氷見随一の鮮度を誇る。漁港の目の前にある鮨店【きよ水】
氷見前の魚を鮨と料理で余すことなく堪能する【川喜】
氷見の人が、“鮮度抜群”の鮨にこだわる理由は400年前に遡る!?
“ひみ寒ぶり”、“氷見鰯”など、上質な魚が揚がる地として名を馳せている富山県・氷見市。富山県の方言で、新鮮なさまを“きときと”というが、氷見漁港はまさに“きときと”な魚が集まる富山随一の漁港だ。
鮮度の秘密は400年以上前から受け継がれている定置網漁。そんな漁港のお膝元では、鮮度抜群の魚が昔からなによりもご馳走だった。その土地柄ゆえ、祝い事をはじめとする宴席では、魚料理と鮨を食べる文化が自然と醸成されてきた。

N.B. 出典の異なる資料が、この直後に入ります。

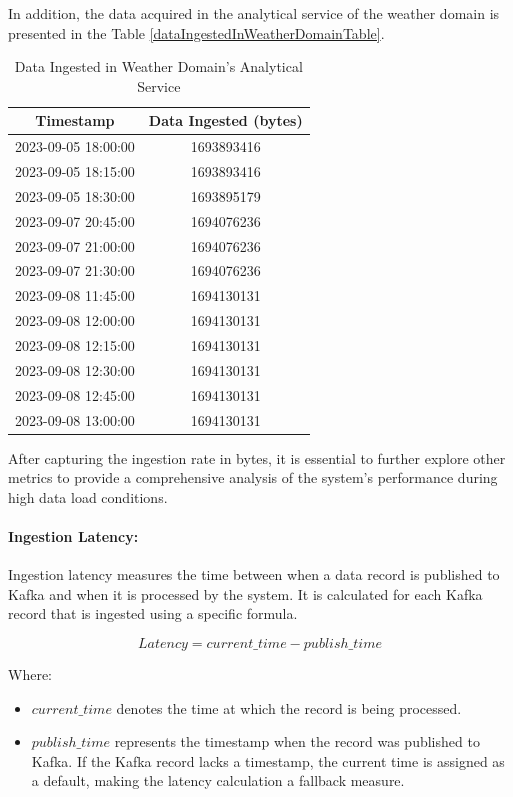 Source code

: \documentclass[preprint,12pt]{elsarticle}
\begin{document}
In addition, the data acquired in the analytical service of the weather domain is presented in the Table \ref{dataIngestedInWeatherDomainTable}.

\begin{table}[ht]
  \centering
  \caption{Data Ingested in Weather Domain's Analytical Service}
  \begin{tabular}{|c|c|}
  \hline
  \textbf{Timestamp} & \textbf{Data Ingested (bytes)} \\
  \hline
  2023-09-05 18:00:00 & 1693893416 \\
  2023-09-05 18:15:00 & 1693893416 \\
  2023-09-05 18:30:00 & 1693895179 \\
  2023-09-07 20:45:00 & 1694076236 \\
  2023-09-07 21:00:00 & 1694076236 \\
  2023-09-07 21:30:00 & 1694076236 \\
  2023-09-08 11:45:00 & 1694130131 \\
  2023-09-08 12:00:00 & 1694130131 \\
  2023-09-08 12:15:00 & 1694130131 \\
  2023-09-08 12:30:00 & 1694130131 \\
  2023-09-08 12:45:00 & 1694130131 \\
  2023-09-08 13:00:00 & 1694130131 \\
  \hline
  \end{tabular}
  \label{dataIngestedInWeatherDomainAnalyticalServiceTable}
\end{table}

After capturing the ingestion rate in bytes, it is essential to further explore other metrics to provide a comprehensive analysis of the system's performance during high data load conditions.


\paragraph{Ingestion Latency:}

Ingestion latency measures the time between when a data record is published to Kafka and when it is processed by the system. It is calculated for each Kafka record that is ingested using a specific formula.

\[ Latency = current\_time - publish\_time \] 

Where:
\begin{itemize}
    \item \(current\_time\) denotes the time at which the record is being processed.
    \item \(publish\_time\) represents the timestamp when the record was published to Kafka. If the Kafka record lacks a timestamp, the current time is assigned as a default, making the latency calculation a fallback measure.
\end{itemize}
\end{document}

実際、氷見市には新旧取り混ぜた個性あふれる多くの町鮨が今も軒を並べている。
毎朝行われる氷見漁港のセリ
ここで、氷見の鮮度抜群の鮨の話をする前に、少し氷見の漁について触れておきたい。
氷見の漁といえば、2020年「日本農業遺産」にも認定された定置網が主流だ。その歴史は、“クロマグロを獲るための夏場の定置網”が1615年の文献に記されていることから、少なくとも400年以上前まで遡ることができる。
定置網とは、大陸棚に大きな網を仕掛け、回遊してきた魚が自然と入ることを待つ、いわば海に仕掛けた罠で魚を獲る漁法だ。最終的に引き上げる網の中に迷いこんで出られなくなった魚は、回遊してきた魚のおよそ3割程度だそう。そのため環境に優しい漁法として昨今特に注目を集めている漁法でもある。
まだ暗い早朝、続々と船が戻ってくる市場
実は、この定置網漁法が、氷見の魚が“きときと”である最大の理由なのだという。というのも、氷見には6ヶ所の漁港があるがいずれも定置網がしかけられるのは、岸から2〜4kmの近海。漁場までの時間は約20~30分、網を起こすのに30分~1時間程度のため、朝3時まで海のなかで泳いでいた魚が、朝6時から始まるセリに並ぶのだ。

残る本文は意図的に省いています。